§ Prompt
Counting only lines that contain the word "begin", state the total for the listing below and nothing else.

§ Exercise data

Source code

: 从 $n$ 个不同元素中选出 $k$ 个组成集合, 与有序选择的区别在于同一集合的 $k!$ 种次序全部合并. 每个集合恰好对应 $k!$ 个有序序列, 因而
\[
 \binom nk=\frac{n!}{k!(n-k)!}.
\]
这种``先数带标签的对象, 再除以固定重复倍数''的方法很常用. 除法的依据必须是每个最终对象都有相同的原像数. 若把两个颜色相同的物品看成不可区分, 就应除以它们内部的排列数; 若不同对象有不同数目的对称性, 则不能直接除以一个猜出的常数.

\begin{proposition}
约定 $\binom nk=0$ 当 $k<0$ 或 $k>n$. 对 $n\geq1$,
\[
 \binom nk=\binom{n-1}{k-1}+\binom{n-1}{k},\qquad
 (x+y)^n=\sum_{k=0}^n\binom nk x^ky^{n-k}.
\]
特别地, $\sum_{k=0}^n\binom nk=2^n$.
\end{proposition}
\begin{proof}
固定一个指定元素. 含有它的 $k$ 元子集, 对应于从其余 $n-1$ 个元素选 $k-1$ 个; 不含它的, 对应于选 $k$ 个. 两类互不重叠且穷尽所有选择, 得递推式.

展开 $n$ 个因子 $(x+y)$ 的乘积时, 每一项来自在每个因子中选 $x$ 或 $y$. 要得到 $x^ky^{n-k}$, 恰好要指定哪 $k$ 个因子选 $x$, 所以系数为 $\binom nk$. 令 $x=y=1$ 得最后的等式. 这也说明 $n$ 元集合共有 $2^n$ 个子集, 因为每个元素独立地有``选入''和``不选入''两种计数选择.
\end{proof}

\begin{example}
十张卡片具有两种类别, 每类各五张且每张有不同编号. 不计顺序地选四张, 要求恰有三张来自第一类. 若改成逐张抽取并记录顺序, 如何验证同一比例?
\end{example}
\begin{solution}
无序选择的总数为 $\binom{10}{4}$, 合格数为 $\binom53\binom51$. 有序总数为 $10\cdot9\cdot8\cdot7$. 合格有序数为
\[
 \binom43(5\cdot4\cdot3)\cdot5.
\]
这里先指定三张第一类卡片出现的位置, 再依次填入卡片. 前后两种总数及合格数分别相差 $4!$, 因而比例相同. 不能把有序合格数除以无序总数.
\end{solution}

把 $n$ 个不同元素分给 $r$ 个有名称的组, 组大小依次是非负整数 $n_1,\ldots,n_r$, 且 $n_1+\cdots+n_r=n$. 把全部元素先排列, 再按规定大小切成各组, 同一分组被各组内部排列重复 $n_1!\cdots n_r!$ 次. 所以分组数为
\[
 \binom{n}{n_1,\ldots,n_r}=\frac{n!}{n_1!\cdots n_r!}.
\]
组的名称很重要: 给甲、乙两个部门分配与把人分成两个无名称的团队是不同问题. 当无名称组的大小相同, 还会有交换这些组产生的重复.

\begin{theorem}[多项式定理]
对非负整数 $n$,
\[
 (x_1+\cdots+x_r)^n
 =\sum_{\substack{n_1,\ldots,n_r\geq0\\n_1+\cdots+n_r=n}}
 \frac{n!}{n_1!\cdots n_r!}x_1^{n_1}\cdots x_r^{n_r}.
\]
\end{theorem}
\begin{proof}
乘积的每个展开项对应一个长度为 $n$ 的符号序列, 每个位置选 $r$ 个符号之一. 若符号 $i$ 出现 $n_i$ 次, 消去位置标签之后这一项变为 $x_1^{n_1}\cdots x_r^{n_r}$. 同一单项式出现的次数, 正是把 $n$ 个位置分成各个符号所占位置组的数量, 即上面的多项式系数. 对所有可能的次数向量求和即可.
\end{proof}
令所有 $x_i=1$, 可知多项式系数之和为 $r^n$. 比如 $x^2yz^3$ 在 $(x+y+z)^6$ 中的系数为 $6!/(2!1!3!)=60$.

§ Answer to this task
6